In the first series of experiments, we detected the ePLCζ mRNA concentration appropriate for both oocyte activation and parthenogenetic embryo development. ePLCζ is approximately ten times more potent at activating oocytes compared to mPLCζ, and it retains the in vitro developmental potential. However, we found that excessive ePLCζ mRNA is harmful to the embryonic development during the blastocyst stage; this is consistent with previous studies [15, 20]. The appropriate timing for ICSI after mRNA injection was studied, because the spermatozoa injection timing into pre-activated oocytes is crucial for fertility [31]. In addition, the injected mRNA first needed to be translated into PLCζ to start the oocyte activation process. This caused a delay compared to the normal fertilization process. We clarified the delay, finding that ePLCζ activation of injected oocytes was delayed by approximately 20 min compared to mPLCζ injected oocytes. The delay was likely caused by the ten times lower concentration of ePLCζ mRNA compared to mPLCζ mRNA. This ten times lower concentration of ePLCζ mRNA injected could still efficiently activate mouse oocytes with only a slight delay. This also suggests that ePLCζ mRNA more efficiently activates mouse oocytes compared to mPLCζ mRNA .
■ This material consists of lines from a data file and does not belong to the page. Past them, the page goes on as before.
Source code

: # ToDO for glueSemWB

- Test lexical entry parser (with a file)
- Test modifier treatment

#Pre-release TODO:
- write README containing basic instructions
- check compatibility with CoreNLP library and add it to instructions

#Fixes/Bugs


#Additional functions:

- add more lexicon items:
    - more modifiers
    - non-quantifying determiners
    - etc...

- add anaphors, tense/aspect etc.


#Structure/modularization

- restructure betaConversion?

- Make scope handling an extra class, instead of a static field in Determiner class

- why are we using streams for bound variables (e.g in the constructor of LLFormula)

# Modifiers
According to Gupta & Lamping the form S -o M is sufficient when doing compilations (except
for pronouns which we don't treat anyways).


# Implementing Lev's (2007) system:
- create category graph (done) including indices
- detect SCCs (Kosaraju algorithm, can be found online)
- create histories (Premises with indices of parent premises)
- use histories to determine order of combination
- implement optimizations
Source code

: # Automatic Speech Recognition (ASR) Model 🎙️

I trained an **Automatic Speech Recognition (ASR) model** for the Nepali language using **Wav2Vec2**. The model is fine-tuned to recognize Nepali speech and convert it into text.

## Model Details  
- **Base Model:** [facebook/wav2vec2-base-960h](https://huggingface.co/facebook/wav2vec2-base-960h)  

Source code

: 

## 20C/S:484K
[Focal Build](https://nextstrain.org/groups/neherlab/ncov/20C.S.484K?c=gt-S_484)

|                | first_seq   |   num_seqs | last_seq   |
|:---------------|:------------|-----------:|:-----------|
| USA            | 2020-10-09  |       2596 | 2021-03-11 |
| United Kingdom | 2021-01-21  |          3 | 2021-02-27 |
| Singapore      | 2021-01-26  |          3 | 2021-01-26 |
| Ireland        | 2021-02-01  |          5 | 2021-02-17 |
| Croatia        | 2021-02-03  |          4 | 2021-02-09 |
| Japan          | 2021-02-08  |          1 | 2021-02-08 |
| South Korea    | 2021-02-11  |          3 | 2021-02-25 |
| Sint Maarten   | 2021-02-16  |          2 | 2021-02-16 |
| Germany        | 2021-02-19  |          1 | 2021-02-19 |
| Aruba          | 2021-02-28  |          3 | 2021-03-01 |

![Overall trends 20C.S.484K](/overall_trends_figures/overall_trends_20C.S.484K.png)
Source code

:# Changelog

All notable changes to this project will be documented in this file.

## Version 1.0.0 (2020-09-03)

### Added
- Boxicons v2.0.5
Finally, we used the above settings to examine the effect of PLCζ on embryo development in vitro and in vivo. Previously, recombinant human PLCζ or porcine PLCζ mRNAs were injected into mouse oocytes before injecting heat inactivated spermatozoa or round spermatids, respectively [17, 32]. Although both reports did not examine the full-term development, blastocysts were obtained without a reduction developmental potential in vitro. In contrast, when mouse oocytes were activated by hamster sperm factors or mouse PLCζ mRNA injection and fertilized with round spermatid, the embryo developed to the blastocyst stage normally and healthy offspring were obtained; however, the birth rate was decreased compared to electro-stimulus or Sr activation methods [18, 19]. Similarly, we show here that the developmental rate to blastocysts derived from ePLCζ mRNA injected oocytes was comparable to the control when the optimal ePLCζ mRNA concentration was used. The quality of blastocysts was also similar between oocytes activated by ePLCζ and mPLCζ mRNA injection. However, the full-term development after inactive sperm injection was significantly decreased in ePLCζ mRNA injected oocytes compared to all other groups. This suggests that the development to the blastocyst stage is not an accurate indicator of developmental competence. For example, parthenogenetic embryos or cloned embryos can easily develop to blastocysts; however, they never or rarely develop to full-term, respectively [3, 33, 34]. Ozil et al. reported that a change in Ca2+ signaling events following fertilization (an excess or reduction) has effects on gene expression and offspring development [35]. Cox et al. reported that a high concentration of PLCζ mRNA injection could cause embryonic developmental arrest [14]. Excessive PLCζ mRNA is likely degraded to yield the high success rate of embryo development like using Auxin-inducible degron technology [20]. Thus, while ePLCζ has a strong potential to initiate mouse oocyte activation, the higher activation rate does not always correlate to higher birth rate. Some unknown mechanisms might exist in the oocyte activation process that affect the later stages of development, like full-term development.